(Beginning of Raw data)
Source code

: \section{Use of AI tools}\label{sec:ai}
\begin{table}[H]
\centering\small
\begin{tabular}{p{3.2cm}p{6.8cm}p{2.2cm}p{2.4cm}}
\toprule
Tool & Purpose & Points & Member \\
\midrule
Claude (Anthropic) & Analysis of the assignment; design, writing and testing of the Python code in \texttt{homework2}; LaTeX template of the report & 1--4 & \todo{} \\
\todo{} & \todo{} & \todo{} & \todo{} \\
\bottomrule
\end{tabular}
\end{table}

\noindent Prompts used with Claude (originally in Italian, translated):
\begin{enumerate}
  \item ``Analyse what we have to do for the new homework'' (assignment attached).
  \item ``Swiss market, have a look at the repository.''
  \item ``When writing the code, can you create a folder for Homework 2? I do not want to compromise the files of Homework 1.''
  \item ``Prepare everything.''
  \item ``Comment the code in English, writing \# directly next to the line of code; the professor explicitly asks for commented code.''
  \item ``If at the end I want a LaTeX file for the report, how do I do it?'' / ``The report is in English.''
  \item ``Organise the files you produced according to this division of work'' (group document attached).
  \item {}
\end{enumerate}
(End of Raw data)
● Task item
Which of the lines above include the word "LaTeX"? Copy each of them.

● Solution to the problem
Claude (Anthropic) & Analysis of the assignment; design, writing and testing of the Python code in \texttt{homework2}; LaTeX template of the report & 1--4 & \todo{} \\
  \item ``If at the end I want a LaTeX file for the report, how do I do it?'' / ``The report is in English.''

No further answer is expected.